Hildebrandt has a new article out
about this, focusing on do’s and don’t’s for generating and executing
a practice group’s business plan.  Why a business plan at
all? Without one, how do you know:

  • if your strategy is evolving rationally and effectively;
  • if the proper resources are—and are not!—being
    devoted to the practice group; and
  • if the group’s overall performance is meeting plans and expectations.

How does one develop a business plan, and, equally importantly,
where can one go wrong?  First, both the practice group itself
and firm management must take the plan seriously.  This means,
at the very least, making sure the firm’s strategy and that of
the practice group are in alignment.  How obvious is that?
  Apocryphally or otherwise, they report that "in some firms,
practice leaders tell us that they have even submitted the same
plan year after year with a different cover page;" can you say,
"out to lunch?"  (Actually, can you say, "get me
the *&@*# out of this firm!")

Conversely, getting the practice group itself to take the plan
seriously requires full engagement from the start.  The practice
leader should not draft the plan and circulate
it for comment, because the group will tacitly reject it as the
foreign body it is.  Rather, the practice group as a whole—OK,
make it the partners only if you must—should develop it
as a body, ideally at the groups annual retreat (and now’s the
time to inaugurate that tradition if you haven’t already).   Fine,
but what, then, is the actual content of the plan?
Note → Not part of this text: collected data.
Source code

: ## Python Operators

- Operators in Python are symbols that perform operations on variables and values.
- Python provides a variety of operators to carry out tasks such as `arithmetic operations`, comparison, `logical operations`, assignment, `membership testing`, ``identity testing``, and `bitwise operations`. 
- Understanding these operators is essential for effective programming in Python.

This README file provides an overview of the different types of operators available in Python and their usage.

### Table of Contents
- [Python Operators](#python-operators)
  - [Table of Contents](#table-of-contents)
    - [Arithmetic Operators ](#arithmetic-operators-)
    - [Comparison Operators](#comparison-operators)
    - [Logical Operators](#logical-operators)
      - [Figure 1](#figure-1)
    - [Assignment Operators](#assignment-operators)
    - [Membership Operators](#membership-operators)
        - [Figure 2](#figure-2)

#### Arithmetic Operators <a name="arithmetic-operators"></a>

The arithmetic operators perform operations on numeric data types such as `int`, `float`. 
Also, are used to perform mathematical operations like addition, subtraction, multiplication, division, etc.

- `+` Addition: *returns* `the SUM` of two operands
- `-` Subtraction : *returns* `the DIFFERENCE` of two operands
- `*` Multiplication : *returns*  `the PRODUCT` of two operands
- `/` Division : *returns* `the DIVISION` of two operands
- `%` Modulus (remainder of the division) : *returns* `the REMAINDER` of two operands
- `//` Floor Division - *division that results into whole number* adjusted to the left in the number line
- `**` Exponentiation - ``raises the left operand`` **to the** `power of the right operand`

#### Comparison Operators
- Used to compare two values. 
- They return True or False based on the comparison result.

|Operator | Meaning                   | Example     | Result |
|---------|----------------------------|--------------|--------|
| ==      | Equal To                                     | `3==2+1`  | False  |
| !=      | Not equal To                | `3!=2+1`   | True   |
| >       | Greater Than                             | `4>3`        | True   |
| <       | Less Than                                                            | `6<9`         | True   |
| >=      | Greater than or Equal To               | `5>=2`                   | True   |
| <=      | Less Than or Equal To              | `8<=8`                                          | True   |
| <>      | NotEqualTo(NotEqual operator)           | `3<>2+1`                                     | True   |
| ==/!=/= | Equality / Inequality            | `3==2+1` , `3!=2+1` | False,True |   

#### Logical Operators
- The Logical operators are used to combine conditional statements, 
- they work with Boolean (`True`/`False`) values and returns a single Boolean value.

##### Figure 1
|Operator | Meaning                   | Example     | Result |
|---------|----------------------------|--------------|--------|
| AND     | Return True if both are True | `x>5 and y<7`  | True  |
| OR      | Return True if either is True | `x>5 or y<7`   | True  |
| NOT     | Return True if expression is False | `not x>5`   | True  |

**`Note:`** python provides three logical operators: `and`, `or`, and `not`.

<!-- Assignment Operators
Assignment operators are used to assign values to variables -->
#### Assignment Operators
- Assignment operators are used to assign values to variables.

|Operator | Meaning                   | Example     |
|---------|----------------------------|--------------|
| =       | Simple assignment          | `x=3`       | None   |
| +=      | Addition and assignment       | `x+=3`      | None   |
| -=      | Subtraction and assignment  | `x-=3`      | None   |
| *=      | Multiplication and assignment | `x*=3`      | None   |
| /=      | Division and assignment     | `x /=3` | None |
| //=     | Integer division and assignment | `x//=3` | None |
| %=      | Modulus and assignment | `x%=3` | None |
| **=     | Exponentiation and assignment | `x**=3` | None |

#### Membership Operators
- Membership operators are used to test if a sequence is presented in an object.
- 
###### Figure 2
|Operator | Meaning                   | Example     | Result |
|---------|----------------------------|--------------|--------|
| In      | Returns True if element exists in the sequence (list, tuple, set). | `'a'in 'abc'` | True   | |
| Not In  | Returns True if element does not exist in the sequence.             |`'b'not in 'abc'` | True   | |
Essentially, it’s "where are we today, where do we want to be
in one to three years, and what concrete steps do we need to take
to get there?"   In other words:

  • what core services do we offer?
  • what economic, national, and global trends are affecting the
    value of those services?
  • who are we competing with [be brutally honest on this one];
    and
  • what makes our group truly distinctive [as above: and the
    answer is not "the quality of our lawyers,"
    which is merely the price of admission].

If you’re starting to feel depressed, and thinking this will all
amount to an inordinate waste of time, making already-cynical lawyers
more so, you need to decide if you honestly prefer the alternative,
which is letting your group drift rudderless into the future, following
a "strategy" of spasmodic and opportunistic initiatives occasioned
by circumstance and your competitors.  Or, ask yourself this:  What
would you advise a client in a hotly competitive industry who was
leaving its future in the hands of chance?